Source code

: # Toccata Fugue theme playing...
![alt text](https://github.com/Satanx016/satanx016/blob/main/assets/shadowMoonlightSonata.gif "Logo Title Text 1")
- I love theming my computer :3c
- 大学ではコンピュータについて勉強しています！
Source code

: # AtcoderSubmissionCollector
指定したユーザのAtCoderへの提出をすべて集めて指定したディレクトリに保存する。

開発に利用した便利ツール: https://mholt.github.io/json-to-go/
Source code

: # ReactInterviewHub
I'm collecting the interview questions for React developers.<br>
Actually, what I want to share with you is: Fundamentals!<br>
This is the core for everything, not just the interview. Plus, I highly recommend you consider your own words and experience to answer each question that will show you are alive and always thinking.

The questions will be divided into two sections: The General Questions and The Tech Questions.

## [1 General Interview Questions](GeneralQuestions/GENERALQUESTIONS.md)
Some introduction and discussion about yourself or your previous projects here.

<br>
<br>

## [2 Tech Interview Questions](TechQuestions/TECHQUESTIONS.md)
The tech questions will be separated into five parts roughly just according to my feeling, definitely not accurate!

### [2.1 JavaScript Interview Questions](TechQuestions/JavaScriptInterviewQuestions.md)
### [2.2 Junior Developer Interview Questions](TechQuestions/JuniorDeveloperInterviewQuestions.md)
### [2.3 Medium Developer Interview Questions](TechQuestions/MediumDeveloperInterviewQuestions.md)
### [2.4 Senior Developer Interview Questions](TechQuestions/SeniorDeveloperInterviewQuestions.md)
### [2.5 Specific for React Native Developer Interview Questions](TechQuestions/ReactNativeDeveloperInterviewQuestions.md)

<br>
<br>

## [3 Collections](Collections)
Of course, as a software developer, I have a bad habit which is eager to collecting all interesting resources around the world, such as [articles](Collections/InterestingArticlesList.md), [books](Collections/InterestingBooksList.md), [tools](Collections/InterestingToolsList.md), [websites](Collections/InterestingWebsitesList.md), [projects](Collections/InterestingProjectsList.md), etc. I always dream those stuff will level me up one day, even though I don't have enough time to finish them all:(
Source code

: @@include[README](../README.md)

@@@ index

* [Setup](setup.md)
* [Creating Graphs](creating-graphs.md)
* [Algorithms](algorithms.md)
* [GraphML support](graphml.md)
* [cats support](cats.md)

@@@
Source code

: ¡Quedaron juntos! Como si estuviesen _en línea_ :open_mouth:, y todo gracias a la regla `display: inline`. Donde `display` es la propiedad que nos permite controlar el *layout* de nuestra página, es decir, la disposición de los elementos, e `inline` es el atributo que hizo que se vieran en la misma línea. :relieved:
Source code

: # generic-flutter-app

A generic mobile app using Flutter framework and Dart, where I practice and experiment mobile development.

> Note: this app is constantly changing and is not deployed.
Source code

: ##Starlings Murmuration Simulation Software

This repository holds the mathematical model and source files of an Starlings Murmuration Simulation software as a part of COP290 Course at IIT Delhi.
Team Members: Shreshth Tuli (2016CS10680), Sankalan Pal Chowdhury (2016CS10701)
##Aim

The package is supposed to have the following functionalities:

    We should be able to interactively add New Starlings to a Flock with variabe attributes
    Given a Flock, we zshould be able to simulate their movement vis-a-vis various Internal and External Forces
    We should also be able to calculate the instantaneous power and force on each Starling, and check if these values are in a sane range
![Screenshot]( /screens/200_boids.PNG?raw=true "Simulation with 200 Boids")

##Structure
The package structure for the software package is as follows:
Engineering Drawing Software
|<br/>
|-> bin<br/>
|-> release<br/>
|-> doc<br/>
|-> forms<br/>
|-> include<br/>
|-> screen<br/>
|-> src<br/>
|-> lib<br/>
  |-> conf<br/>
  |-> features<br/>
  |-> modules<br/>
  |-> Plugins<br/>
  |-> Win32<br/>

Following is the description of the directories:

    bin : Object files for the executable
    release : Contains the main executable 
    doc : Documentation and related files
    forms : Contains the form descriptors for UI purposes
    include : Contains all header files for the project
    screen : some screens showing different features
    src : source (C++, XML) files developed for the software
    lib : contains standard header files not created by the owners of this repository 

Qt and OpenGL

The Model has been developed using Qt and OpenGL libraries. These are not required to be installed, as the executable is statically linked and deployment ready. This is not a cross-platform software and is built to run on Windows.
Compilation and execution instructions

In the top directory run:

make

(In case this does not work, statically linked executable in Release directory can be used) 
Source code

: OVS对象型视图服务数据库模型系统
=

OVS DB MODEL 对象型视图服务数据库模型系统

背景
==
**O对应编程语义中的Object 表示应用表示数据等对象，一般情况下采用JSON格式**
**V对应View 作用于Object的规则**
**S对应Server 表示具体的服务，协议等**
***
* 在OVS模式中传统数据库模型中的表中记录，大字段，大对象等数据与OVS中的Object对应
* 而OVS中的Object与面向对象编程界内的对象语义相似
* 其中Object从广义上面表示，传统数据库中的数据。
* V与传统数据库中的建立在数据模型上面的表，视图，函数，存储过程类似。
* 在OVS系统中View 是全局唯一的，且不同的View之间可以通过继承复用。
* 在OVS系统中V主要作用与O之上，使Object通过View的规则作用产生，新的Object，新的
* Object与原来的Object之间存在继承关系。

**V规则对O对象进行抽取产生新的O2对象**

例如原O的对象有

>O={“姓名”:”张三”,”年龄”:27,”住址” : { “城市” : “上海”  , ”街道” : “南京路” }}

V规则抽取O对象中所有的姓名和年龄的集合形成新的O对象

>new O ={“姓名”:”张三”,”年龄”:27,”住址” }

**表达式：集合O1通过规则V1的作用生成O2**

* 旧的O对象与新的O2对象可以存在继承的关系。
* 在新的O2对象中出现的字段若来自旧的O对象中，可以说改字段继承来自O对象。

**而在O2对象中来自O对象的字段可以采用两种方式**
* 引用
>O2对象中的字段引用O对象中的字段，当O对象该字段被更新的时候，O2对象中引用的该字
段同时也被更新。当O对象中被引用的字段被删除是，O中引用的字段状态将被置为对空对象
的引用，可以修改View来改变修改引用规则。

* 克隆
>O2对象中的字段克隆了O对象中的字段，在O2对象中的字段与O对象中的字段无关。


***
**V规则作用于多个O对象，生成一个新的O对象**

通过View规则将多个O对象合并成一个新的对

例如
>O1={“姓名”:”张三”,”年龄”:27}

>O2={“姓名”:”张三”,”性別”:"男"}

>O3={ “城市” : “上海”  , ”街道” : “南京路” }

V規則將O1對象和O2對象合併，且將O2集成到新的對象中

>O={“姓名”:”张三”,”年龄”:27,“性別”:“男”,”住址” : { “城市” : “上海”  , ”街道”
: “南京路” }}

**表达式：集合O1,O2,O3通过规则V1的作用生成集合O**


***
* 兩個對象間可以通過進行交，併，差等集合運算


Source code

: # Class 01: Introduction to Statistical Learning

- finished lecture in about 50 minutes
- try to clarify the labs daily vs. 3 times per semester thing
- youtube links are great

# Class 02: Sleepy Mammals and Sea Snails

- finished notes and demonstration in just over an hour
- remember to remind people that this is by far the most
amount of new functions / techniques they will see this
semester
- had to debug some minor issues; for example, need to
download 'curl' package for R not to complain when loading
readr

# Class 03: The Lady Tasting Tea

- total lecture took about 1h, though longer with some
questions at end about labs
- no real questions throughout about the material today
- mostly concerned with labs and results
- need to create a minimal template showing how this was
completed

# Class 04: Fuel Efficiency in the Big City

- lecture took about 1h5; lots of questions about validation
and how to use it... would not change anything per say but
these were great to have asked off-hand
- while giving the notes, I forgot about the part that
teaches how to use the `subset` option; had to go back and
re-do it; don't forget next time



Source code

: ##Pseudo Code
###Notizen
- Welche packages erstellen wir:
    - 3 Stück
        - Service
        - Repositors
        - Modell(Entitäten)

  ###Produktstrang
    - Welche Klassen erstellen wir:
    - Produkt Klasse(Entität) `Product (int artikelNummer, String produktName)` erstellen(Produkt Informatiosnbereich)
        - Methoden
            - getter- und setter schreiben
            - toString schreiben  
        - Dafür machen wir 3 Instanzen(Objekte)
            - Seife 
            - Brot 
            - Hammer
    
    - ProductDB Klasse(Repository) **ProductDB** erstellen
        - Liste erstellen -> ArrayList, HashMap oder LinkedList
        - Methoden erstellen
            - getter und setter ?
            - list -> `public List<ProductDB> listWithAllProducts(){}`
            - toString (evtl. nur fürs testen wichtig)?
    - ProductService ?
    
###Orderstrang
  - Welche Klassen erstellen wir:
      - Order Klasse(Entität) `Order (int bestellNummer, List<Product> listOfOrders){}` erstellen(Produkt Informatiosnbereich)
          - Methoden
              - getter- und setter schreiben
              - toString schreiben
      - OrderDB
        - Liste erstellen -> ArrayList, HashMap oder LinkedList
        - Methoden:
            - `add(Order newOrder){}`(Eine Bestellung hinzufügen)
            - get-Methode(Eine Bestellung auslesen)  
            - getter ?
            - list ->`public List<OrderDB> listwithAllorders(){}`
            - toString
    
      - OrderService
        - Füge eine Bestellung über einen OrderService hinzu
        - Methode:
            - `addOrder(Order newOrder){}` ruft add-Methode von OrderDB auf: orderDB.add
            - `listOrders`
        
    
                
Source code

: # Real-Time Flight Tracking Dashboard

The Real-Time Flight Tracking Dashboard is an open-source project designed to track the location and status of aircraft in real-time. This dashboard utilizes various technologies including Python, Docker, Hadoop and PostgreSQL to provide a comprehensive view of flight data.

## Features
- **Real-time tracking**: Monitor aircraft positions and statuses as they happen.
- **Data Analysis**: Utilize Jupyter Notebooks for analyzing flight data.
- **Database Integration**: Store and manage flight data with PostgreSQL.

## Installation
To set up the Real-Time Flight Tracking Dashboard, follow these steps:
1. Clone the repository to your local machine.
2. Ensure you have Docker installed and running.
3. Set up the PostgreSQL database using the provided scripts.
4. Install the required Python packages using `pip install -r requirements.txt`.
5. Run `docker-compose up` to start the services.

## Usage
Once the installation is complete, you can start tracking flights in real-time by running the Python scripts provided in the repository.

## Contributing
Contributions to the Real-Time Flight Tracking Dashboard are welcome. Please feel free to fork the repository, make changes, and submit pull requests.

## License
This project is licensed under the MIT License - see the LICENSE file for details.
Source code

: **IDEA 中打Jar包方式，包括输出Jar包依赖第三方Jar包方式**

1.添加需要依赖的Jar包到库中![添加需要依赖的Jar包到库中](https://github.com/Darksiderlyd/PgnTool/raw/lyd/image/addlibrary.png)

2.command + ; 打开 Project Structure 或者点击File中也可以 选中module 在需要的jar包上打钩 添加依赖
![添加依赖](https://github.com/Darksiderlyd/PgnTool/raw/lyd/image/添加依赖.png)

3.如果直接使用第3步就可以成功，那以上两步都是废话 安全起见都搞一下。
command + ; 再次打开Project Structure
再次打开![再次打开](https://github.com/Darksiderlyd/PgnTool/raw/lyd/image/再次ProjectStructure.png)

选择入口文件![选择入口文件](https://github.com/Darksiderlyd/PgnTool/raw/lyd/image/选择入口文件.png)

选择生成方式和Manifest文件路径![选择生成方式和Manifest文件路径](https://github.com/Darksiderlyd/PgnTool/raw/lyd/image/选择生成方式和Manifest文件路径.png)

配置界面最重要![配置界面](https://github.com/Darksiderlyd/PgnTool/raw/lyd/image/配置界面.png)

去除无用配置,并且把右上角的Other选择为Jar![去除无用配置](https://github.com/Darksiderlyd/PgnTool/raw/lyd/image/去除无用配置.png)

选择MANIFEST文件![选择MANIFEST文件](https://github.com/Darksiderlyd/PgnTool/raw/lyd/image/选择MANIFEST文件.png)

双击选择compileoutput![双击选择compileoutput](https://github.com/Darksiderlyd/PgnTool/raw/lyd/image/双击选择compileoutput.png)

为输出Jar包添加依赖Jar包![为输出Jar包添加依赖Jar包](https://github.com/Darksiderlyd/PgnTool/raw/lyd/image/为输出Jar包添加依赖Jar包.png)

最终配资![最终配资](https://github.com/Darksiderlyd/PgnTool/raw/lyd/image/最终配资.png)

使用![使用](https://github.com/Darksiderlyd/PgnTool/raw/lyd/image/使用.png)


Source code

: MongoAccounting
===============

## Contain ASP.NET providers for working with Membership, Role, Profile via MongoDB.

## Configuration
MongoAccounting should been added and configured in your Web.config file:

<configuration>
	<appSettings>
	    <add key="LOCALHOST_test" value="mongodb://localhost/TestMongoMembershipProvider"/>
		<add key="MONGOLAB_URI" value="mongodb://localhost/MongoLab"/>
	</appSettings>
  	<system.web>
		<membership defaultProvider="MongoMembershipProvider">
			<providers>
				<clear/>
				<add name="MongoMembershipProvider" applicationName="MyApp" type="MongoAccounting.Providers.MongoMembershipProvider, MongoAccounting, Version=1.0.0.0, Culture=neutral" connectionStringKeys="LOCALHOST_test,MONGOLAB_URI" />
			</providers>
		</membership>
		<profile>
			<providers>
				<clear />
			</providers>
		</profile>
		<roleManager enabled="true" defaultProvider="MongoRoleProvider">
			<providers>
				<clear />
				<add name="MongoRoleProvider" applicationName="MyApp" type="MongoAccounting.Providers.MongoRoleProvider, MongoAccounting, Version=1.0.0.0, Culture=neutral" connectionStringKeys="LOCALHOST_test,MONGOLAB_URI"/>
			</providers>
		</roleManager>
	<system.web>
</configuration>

▶ [Exercise instructions]: Using only the entries above, output the line with "### [2.2 Junior", the line with "### [2.4 Senior", and all lines between them, exactly as they stand.

▶ [Exercise answer]:
### [2.2 Junior Developer Interview Questions](TechQuestions/JuniorDeveloperInterviewQuestions.md)
### [2.3 Medium Developer Interview Questions](TechQuestions/MediumDeveloperInterviewQuestions.md)
### [2.4 Senior Developer Interview Questions](TechQuestions/SeniorDeveloperInterviewQuestions.md)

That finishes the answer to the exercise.